Qui pour exercer le leadership politique en faveur de l’ambition en matière de durabilité ?
L’analogie avec 2015 laisse entrevoir l’ampleur de la tâche, quand on prend en compte le déploiement diplomatique français en amont de la COP 21, le rôle clé du « duopole » Chine/États-Unis, dont l’annonce en faveur de l’ambition climatique avait joué un rôle de déclencheur décisif, et les interdépendances entre les négociations sur le climat, les ODD et le financement du développement durable.

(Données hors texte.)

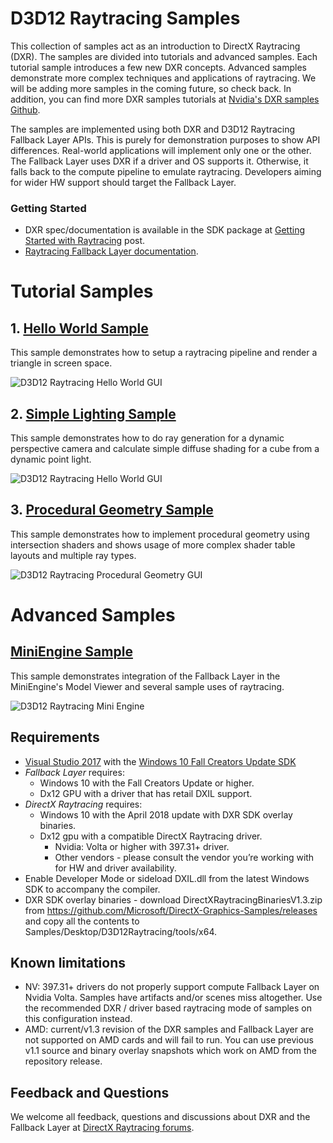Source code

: # D3D12 Raytracing Samples
This collection of samples act as an introduction to DirectX Raytracing (DXR). The samples are divided into tutorials and advanced samples. Each tutorial sample introduces a few new DXR concepts. Advanced samples demonstrate more complex techniques and applications of raytracing. We will be adding more samples in the coming future, so check back. In addition, you can find more DXR samples tutorials at [Nvidia's DXR samples Github](https://github.com/NVIDIAGameWorks/DxrTutorials).

The samples are implemented using both DXR and D3D12 Raytracing Fallback Layer APIs. This is purely for demonstration purposes to show API differences. Real-world applications will implement only one or the other. The Fallback Layer uses DXR if a driver and OS supports it. Otherwise, it falls back to the compute pipeline to emulate raytracing. Developers aiming for wider HW support should target the Fallback Layer.

### Getting Started
* DXR spec/documentation is available in the SDK package at [Getting Started with Raytracing](http://forums.directxtech.com/index.php?topic=5860.0) post.
* [Raytracing Fallback Layer documentation](../../../Libraries/D3D12RaytracingFallback/readme.md).

# Tutorial Samples
## 1. [Hello World Sample](src/D3D12RaytracingHelloWorld/readme.md)
This sample demonstrates how to setup a raytracing pipeline and render a triangle in screen space.

![D3D12 Raytracing Hello World GUI](src/D3D12RaytracingHelloWorld/Screenshot_small.png)

## 2. [Simple Lighting Sample](src/D3D12RaytracingSimpleLighting/readme.md)
This sample demonstrates how to do ray generation for a dynamic perspective camera and calculate simple diffuse shading for a cube from a dynamic point light. 

![D3D12 Raytracing Hello World GUI](src/D3D12RaytracingSimpleLighting/Screenshot_small.png)

## 3. [Procedural Geometry Sample](src/D3D12RaytracingProceduralGeometry/readme.md)
This sample demonstrates how to implement procedural geometry using intersection shaders and shows usage of more complex shader table layouts and multiple ray types. 

![D3D12 Raytracing Procedural Geometry GUI](src/D3D12RaytracingProceduralGeometry/Screenshot_small.png)

# Advanced Samples

## [MiniEngine Sample](src/D3D12RaytracingMiniEngineSample/readme.md)
This sample demonstrates integration of the Fallback Layer in the MiniEngine's Model Viewer and several sample uses of raytracing.

![D3D12 Raytracing Mini Engine](src/D3D12RaytracingMiniEngineSample/Screenshot_small.png)

## Requirements
* [Visual Studio 2017](https://www.visualstudio.com/) with the [Windows 10 Fall Creators Update SDK](https://developer.microsoft.com/en-US/windows/downloads/windows-10-sdk)
* *Fallback Layer* requires:
  * Windows 10 with the Fall Creators Update or higher.
  * Dx12 GPU with a driver that has retail DXIL support.
* *DirectX Raytracing* requires:
  * Windows 10 with the April 2018 update with DXR SDK overlay binaries. 
  * Dx12 gpu with a compatible DirectX Raytracing driver.
    * Nvidia: Volta or higher with 397.31+ driver.
    * Other vendors - please consult the vendor you’re working with for HW and driver availability.
* Enable Developer Mode or sideload DXIL.dll from the latest Windows SDK to accompany the compiler.
* DXR SDK overlay binaries - download DirectXRaytracingBinariesV1.3.zip from https://github.com/Microsoft/DirectX-Graphics-Samples/releases and copy all the contents to Samples/Desktop/D3D12Raytracing/tools/x64.

## Known limitations
  - NV: 397.31+ drivers do not properly support compute Fallback Layer on Nvidia Volta. Samples have artifacts and/or scenes miss altogether. Use the recommended DXR / driver based raytracing mode of samples on this configuration instead.
  - AMD: current/v1.3 revision of the DXR samples and Fallback Layer are not supported on AMD cards and will fail to run. You can use previous v1.1 source and binary overlay snapshots which work on AMD from the repository release.

## Feedback and Questions
We welcome all feedback, questions and discussions about DXR and the Fallback Layer at [DirectX Raytracing forums](http://forums.directxtech.com/index.php?PHPSESSID=394klvdd3683tt1fjkh2jteav1&board=248.0).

Un certain nombre de pays ont marqué formellement leur engagement en tant qu’hôtes d’événements clés : le Royaume Uni de Boris Johson a confirmé son engagement fort au service de la COP 26, et le réseau diplomatique britannique constitue un atout dans cette perspective ; la Chine, qui accueillera la COP 15, s’est elle aussi engagé en 2019 avec des déclarations fortes en faveur d’un résultat ambitieux ; la France, qui accueillera le Congrès mondial de la Nature à Marseille en juin, étape clé sur la route de Kunming, et l’Italie, en charge de la pré-COP sur le climat, mettent les États membres et l’Union européenne dans des positions d’appui stratégique à ces deux présidences.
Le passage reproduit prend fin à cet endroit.